Peter James, a former Royal Navy lieutenant-commander and founder of global engineering firm Cintec, suggests that thermal movement contributed to the decision to stop using the pyramids. He came to his conclusion after he was asked to examine the "outer cladding" of King Snefru's Bent Pyramid outside of Cairo.
The Bent Pyramid, which got its name because of its awkwardly bent top, was built by Snefru around 2600 B.C., according to National Geographic. The pyramid has major damage to its surface -- the smooth limestone finish referred to as cladding.

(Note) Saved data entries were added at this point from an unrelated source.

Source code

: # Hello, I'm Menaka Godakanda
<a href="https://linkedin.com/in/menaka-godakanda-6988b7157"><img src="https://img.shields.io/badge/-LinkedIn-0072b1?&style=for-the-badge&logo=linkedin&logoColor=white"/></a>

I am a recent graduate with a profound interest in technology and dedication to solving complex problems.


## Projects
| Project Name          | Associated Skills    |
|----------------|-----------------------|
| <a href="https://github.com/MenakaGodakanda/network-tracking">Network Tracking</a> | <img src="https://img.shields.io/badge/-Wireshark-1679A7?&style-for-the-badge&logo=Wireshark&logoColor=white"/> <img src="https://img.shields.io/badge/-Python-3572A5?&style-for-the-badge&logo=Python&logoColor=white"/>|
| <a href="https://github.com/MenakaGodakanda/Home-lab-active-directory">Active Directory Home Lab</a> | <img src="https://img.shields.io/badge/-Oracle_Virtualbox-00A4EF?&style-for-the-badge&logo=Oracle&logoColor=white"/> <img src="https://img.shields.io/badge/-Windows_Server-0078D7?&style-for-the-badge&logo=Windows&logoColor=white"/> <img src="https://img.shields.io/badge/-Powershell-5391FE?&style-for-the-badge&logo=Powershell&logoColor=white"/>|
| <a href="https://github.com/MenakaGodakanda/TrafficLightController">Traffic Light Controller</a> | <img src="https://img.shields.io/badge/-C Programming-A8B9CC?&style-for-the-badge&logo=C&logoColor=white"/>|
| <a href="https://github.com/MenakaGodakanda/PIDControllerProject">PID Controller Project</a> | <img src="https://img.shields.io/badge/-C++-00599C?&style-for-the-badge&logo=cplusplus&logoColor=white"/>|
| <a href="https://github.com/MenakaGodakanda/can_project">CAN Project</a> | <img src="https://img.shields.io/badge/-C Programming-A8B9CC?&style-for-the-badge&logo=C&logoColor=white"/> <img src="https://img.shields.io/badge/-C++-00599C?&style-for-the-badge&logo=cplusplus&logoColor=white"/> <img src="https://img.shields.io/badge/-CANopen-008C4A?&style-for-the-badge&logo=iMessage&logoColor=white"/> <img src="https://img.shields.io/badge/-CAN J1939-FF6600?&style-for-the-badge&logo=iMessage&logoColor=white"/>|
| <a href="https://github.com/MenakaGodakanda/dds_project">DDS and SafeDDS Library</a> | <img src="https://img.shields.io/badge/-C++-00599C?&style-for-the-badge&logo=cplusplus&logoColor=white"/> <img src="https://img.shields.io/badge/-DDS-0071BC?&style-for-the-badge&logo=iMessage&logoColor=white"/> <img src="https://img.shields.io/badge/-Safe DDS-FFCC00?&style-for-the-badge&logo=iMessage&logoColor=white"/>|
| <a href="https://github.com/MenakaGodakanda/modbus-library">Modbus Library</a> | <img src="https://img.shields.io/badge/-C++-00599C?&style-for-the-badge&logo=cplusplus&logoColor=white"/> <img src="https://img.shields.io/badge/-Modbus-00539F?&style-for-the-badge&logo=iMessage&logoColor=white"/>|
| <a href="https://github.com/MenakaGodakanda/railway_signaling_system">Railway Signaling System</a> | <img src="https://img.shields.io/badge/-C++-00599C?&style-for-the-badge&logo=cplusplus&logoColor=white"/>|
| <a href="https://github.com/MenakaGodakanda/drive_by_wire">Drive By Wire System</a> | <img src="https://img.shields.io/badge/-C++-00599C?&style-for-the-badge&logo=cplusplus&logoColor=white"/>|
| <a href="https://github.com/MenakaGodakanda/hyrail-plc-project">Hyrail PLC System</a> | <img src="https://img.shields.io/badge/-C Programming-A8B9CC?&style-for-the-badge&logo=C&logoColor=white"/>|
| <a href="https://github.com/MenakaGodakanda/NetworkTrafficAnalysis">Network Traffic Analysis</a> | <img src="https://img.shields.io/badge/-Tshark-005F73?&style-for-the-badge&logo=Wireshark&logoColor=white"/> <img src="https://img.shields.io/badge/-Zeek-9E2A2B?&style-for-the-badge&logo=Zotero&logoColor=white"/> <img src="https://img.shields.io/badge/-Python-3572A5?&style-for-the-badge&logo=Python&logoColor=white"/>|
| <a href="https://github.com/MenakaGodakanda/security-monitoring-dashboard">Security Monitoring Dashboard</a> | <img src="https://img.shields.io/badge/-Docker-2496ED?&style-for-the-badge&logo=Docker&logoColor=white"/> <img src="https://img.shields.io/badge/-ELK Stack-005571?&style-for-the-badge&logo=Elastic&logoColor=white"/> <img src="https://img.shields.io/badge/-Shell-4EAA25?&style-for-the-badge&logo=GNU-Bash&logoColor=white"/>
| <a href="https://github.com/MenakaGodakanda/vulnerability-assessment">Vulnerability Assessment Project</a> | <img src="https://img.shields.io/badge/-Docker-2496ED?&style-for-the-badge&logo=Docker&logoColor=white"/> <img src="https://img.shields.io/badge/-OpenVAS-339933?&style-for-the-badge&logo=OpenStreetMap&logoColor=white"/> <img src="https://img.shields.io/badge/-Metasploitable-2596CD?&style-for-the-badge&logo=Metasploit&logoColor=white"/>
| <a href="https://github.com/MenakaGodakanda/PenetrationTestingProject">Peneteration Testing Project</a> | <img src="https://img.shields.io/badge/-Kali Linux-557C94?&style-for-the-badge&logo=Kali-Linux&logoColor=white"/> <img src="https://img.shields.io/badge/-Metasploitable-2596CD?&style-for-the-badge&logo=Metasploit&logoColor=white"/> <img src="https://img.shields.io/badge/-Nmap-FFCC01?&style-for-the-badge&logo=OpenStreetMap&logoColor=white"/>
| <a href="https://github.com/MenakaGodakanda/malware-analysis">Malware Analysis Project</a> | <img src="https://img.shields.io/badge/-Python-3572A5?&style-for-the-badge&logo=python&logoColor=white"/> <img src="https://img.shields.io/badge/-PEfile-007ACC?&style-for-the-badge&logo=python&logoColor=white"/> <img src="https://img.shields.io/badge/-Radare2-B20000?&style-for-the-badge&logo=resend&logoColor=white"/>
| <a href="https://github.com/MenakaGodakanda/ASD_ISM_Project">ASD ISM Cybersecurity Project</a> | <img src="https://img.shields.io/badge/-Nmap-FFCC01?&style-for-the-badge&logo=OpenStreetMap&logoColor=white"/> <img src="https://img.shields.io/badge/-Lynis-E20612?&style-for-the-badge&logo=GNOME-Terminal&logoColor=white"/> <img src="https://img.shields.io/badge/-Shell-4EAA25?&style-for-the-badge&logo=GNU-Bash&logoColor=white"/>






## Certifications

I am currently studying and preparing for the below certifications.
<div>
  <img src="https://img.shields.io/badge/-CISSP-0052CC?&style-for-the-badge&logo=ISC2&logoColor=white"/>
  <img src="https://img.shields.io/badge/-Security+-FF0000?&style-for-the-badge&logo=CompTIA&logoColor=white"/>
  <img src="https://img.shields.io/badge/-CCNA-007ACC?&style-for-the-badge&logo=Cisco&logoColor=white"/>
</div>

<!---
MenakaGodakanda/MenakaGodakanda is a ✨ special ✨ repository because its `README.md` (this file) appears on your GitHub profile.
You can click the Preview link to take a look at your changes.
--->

Some postulated that thieves had ripped the stones off and spirited them away, but James wrote in Structure magazine that this seemed highly dangerous and unlikely:
"It is the author’s belief that in the case of the Bent Pyramid -- in fact, in the case of all pyramids -- the outer casing has been affected by thermal movement," James wrote. "The Bent Pyramid is the only one with any degree of stone casing still attached, making the mechanism of failure apparent."
The temperatures in the Egyptian desert fluctuate dramatically, James notes, which would cause the pyramid's blocks to expand and contract, ultimately cracking and falling apart.
In addition, James notes that as Egyptian construction methods become more sophisticated, spaces between materials would have grown smaller, giving less room for this thermal movement and hastening the damage:
Finally, could the sight of the progressive damage to the outer edges of the pyramids, that would have taken place relatively soon after their construction, be the reason that -- having spent so much time and energy constructing these wonderful monuments -- the Egyptians changed their burial method to the Valley of the Kings?
While the author stresses that this is his opinion, rather than evidential fact, he suggests that thermal movement led to the crumbling of these magnificent structures and eventually to their discontinued use.
James' theory could be the answer that has been sought for years. The oldest known pyramid is usually considered to be the Step Pyramid, built by King Djoser around 2630 B.C., according to History.com. Pyramid construction continued for the next several hundred years, before eventually petering out following the "last of the great pyramid builders," Pepy II, who died in 2184 B.C.
Other theories for why Egyptians stopped building the pyramids include possibly high construction costs, according to USA Today.
James has worked on everything from England's Windsor Castle and Buckingham Palace, to the White House, Jerusalem's sacred Wailing Wall and Egypt’s Red and Step Pyramids, according to WalesOnline.
Working with such archeological treasures is risky and very difficult, James told the BBC back in 2011.
"The most frightening aspect is that we're dealing with a structure of such historical significance," James said. "It can't be allowed to go wrong because it's unique, and a vital part of the ancient world ... Everything you've learned about building techniques and architectural principals goes out of the window. You have to think like an ancient Egyptian, and come up with solutions appropriate to the original design."
It is perhaps this willingness to "think like an ancient Egyptian" that has guided James to his theory about pyramid construction.